**** Records to use ****

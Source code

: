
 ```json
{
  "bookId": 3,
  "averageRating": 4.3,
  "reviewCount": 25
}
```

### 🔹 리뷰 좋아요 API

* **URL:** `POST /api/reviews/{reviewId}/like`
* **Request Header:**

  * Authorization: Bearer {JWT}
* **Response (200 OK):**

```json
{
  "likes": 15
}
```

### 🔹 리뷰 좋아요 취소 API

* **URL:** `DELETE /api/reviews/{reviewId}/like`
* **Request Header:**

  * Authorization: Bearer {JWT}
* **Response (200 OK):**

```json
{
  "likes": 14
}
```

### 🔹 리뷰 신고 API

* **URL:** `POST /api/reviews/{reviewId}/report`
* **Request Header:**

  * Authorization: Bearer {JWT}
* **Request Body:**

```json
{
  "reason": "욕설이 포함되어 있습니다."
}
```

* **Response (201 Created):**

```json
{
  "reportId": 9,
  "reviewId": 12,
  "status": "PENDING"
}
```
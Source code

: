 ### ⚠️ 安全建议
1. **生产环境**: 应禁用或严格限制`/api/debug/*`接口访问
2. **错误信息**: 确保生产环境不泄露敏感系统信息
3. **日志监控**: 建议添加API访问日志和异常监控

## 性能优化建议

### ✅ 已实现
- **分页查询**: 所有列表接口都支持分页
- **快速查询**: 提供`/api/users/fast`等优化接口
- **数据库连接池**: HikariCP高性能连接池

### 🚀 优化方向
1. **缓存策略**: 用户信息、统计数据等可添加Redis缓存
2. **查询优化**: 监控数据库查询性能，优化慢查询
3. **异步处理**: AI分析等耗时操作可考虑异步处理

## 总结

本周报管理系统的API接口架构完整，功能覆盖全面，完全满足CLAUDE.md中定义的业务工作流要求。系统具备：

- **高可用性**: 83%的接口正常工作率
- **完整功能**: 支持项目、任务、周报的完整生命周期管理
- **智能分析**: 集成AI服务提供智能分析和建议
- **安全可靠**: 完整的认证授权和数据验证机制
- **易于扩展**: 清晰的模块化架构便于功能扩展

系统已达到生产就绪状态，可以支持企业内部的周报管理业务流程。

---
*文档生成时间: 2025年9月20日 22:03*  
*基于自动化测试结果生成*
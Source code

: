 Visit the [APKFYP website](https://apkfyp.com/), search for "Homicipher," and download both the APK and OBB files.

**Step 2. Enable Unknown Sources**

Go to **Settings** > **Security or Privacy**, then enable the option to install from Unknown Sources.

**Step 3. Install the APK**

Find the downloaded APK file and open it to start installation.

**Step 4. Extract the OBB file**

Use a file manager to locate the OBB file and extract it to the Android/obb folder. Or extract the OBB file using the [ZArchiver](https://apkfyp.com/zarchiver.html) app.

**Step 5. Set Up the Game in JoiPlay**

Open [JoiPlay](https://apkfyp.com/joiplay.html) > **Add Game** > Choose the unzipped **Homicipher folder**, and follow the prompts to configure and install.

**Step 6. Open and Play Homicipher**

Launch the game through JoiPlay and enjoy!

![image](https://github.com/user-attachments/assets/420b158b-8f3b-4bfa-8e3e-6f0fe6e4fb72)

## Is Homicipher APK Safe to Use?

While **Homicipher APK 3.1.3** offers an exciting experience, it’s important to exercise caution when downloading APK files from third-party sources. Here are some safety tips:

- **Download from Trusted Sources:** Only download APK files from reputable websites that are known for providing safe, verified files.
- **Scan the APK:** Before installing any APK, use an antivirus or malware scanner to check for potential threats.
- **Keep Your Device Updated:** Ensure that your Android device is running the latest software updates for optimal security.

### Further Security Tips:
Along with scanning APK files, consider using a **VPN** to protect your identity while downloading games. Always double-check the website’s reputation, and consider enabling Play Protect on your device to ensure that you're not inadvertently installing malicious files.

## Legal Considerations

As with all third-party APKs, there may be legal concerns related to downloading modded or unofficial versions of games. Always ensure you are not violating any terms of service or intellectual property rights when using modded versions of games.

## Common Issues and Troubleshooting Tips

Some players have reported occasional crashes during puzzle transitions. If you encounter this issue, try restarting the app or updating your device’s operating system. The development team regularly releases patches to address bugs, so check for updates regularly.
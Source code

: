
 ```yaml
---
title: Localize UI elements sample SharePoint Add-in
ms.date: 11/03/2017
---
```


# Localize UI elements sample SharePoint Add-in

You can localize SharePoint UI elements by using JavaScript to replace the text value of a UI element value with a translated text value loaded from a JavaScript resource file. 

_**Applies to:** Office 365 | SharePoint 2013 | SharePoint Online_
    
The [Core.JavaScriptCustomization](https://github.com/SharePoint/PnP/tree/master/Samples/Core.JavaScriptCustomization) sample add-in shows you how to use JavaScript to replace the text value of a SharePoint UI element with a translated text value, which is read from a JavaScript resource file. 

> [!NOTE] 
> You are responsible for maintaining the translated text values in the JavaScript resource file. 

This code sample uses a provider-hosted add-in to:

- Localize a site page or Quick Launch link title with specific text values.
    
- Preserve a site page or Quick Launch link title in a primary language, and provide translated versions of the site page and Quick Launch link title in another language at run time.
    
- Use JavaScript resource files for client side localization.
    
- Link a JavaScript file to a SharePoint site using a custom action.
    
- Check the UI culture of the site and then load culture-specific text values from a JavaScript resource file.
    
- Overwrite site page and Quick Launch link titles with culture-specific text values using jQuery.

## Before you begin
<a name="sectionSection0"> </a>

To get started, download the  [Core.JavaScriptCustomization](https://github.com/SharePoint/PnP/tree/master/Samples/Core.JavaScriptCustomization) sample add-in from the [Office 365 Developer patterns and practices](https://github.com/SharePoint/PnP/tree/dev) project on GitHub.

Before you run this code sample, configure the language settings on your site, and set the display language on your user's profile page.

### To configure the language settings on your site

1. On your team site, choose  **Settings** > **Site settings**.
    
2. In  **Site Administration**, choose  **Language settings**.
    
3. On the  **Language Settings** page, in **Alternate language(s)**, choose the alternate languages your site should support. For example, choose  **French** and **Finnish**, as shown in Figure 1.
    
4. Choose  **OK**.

****

**Problem to solve**.
Lines containing the word "html" are to be located in the entries and copied.

**Output**.
Use a file manager to locate the OBB file and extract it to the Android/obb folder. Or extract the OBB file using the [ZArchiver](https://apkfyp.com/zarchiver.html) app.
Open [JoiPlay](https://apkfyp.com/joiplay.html) > **Add Game** > Choose the unzipped **Homicipher folder**, and follow the prompts to configure and install.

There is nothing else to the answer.